Les libertés d’expression et de réunion pacifique, comme tous les droits protégés par nos chartes, peuvent être limitées dans certaines circonstances.
À titre d’exemple, la Cour suprême a jugé constitutionnelle la disposition du Code criminel pénalisant la propagande haineuse, même si cette infraction porte atteinte à la liberté d’expression. En effet, elle a estimé que l’impératif social consistant à prévenir les effets néfastes de la propagande haineuse sur les personnes ciblées était très important et justifiait de limiter ainsi la liberté d’expression.

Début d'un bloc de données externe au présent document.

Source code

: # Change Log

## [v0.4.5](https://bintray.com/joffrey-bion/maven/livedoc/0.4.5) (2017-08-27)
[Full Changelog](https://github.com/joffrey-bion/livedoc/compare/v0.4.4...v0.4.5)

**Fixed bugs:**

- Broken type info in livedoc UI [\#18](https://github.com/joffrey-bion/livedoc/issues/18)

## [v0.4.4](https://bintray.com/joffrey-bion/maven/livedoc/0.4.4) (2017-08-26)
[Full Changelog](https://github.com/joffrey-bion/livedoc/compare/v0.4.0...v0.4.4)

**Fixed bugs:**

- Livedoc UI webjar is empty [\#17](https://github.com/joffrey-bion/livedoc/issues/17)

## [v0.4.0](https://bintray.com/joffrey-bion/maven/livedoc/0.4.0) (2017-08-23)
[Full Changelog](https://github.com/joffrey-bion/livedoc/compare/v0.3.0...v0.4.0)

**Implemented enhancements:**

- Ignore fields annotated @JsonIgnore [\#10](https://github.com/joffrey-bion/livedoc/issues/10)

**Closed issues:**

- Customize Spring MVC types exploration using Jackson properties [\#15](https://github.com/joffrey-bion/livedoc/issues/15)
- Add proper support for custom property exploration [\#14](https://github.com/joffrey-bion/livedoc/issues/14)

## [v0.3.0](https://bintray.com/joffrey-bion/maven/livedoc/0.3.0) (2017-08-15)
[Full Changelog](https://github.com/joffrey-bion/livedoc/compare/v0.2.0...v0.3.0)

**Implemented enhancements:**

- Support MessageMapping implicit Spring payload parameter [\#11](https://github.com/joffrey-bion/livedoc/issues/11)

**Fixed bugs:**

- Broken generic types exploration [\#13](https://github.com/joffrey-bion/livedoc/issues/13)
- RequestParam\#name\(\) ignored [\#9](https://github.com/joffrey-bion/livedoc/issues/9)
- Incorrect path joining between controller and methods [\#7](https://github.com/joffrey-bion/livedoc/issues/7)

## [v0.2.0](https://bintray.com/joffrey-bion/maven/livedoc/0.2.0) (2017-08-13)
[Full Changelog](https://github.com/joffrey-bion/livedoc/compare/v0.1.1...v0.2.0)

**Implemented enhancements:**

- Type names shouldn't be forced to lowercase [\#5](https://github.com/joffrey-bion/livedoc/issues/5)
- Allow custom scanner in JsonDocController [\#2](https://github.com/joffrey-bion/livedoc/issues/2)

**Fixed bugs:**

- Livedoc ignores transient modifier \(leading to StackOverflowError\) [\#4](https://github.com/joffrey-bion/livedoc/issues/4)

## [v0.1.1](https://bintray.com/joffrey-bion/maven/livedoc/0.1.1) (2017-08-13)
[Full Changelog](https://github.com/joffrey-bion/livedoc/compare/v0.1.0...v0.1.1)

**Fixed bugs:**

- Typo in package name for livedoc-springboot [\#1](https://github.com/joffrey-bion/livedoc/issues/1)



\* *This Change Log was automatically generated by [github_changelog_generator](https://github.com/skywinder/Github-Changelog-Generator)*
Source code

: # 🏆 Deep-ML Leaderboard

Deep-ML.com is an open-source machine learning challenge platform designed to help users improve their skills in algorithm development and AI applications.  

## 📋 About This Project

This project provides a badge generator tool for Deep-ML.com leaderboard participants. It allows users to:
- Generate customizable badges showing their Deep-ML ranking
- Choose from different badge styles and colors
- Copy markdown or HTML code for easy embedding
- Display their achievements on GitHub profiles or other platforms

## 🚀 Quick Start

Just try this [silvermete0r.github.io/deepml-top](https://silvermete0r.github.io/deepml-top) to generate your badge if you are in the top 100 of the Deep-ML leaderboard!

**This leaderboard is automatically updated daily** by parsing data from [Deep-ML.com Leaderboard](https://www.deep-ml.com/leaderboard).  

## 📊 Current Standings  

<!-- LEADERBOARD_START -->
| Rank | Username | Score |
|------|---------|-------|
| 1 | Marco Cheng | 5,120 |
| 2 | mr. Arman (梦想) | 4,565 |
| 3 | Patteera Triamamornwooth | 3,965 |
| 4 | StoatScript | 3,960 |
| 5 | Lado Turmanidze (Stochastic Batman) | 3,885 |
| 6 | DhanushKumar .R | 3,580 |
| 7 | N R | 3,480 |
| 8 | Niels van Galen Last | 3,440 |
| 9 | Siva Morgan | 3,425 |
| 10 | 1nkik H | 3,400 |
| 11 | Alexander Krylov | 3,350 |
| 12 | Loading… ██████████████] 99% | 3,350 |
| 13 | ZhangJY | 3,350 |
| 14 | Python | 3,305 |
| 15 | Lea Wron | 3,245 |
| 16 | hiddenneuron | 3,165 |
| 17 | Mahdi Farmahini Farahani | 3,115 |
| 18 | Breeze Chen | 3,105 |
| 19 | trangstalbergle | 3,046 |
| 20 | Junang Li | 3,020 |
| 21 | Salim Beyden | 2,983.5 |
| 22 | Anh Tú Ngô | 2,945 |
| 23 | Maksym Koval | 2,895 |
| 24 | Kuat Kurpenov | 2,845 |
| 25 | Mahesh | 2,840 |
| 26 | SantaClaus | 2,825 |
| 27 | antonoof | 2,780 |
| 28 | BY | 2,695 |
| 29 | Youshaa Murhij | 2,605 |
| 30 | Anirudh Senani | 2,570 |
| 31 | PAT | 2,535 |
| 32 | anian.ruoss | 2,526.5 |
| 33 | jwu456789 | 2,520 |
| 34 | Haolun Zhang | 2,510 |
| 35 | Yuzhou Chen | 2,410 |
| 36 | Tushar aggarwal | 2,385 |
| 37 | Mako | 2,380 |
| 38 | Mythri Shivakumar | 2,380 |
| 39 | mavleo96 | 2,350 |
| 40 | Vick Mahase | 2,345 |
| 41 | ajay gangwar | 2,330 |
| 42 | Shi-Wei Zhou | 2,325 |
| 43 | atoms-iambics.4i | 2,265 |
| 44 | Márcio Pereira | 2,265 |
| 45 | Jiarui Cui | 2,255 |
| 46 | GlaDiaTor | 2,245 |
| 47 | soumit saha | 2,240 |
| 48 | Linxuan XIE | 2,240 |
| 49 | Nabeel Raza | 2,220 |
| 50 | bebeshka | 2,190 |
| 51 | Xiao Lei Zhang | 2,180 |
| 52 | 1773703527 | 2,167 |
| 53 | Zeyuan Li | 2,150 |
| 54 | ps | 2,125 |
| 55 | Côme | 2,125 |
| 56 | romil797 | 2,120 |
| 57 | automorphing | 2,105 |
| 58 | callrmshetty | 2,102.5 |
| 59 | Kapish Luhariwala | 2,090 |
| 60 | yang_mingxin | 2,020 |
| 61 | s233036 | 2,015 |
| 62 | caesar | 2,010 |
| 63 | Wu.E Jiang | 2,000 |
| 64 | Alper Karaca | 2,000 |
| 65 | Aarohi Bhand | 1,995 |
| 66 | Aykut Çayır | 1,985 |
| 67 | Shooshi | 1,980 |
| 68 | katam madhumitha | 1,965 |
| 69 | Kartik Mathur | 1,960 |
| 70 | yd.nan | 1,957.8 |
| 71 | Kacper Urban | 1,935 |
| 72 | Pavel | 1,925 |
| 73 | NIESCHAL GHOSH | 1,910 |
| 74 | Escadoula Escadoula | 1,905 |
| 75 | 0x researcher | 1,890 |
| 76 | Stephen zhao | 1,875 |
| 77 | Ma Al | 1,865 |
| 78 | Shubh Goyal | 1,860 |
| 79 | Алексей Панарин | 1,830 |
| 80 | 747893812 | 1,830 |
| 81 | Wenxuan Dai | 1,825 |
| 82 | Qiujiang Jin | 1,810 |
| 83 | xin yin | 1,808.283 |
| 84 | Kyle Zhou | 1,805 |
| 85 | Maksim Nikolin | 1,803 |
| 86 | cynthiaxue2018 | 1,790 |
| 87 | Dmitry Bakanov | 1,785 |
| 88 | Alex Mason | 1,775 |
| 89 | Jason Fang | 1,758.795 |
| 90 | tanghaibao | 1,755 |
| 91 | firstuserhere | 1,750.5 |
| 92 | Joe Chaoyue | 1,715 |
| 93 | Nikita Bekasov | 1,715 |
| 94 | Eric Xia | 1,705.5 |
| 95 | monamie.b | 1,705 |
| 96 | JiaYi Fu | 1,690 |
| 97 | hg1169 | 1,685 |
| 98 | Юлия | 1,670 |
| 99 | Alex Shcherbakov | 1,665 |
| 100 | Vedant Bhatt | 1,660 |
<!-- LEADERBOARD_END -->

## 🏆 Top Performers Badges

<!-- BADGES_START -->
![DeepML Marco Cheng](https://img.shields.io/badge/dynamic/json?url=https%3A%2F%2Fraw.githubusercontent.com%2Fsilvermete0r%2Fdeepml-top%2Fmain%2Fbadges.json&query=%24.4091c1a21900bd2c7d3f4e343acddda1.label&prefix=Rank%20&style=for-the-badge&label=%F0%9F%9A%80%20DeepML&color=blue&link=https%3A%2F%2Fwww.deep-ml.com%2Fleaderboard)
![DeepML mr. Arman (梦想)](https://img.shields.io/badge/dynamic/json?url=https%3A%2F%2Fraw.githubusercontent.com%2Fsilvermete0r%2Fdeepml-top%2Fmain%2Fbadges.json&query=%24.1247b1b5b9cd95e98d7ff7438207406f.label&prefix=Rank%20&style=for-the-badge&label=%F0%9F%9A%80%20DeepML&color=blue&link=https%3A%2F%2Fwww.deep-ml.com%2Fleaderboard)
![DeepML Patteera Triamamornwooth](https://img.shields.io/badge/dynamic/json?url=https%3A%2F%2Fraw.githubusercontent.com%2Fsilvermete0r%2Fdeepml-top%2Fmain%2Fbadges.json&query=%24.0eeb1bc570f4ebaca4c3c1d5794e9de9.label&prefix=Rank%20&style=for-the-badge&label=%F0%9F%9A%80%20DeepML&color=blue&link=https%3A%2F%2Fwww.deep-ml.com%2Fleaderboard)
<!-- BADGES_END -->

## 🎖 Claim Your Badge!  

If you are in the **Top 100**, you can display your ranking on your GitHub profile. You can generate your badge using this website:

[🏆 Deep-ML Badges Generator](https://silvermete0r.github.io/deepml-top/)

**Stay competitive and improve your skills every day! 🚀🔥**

Bref, de telles restrictions sont autorisées par les chartes canadienne et québécoise si elles sont raisonnables et justifiées dans une société libre et démocratique.
La Cour suprême a élaboré en 1986 un test détaillé dans la décision R c. Oakes. Une atteinte à un droit ou à une liberté pourra être jugée justifiée si l’objectif poursuivi par le législateur est urgent et réel dans une société libre et démocratique, et si le moyen choisi, soit la mesure restrictive, est bien conçu pour atteindre cet objectif. C’est à l’État, dans ce cas-ci les autorités municipales, que revient le fardeau de prouver que l’atteinte est justifiée. La Cour suprême exige une preuve « forte et persuasive » et répète souvent que de vagues généralisations ne suffisent pas.
Les éléments que les autorités doivent prouver à cette étape sont les suivants :
- L’objectif de la restriction se rapporte à des préoccupations urgentes et réelles dans une société libre et démocratique.
- Le moyen choisi est raisonnable et justifié. Ce critère de proportionnalité comprend trois volets :
- La mesure adoptée n’est ni arbitraire, ni inéquitable, ni irrationnelle;
- La mesure adoptée est celle qui porte le moins atteinte aux droits;
- Les effets bénéfiques de la mesure sont plus importants que ses effets préjudiciables.
La Cour d’appel dans l'arrêt Bérubé a établi que ce test doit être appliqué de façon particulièrement rigoureuse quand la liberté d’expression est en jeu, en raison de son « importance sociale et [de sa] fonction privilégiée comme instrument et pilier de l’ordre démocratique » (paras 78-80). Il en va de même pour la liberté de réunion pacifique. Ainsi, si un doute persiste à savoir si la restriction est justifiée, les tribunaux doivent conclure en faveur de ces libertés.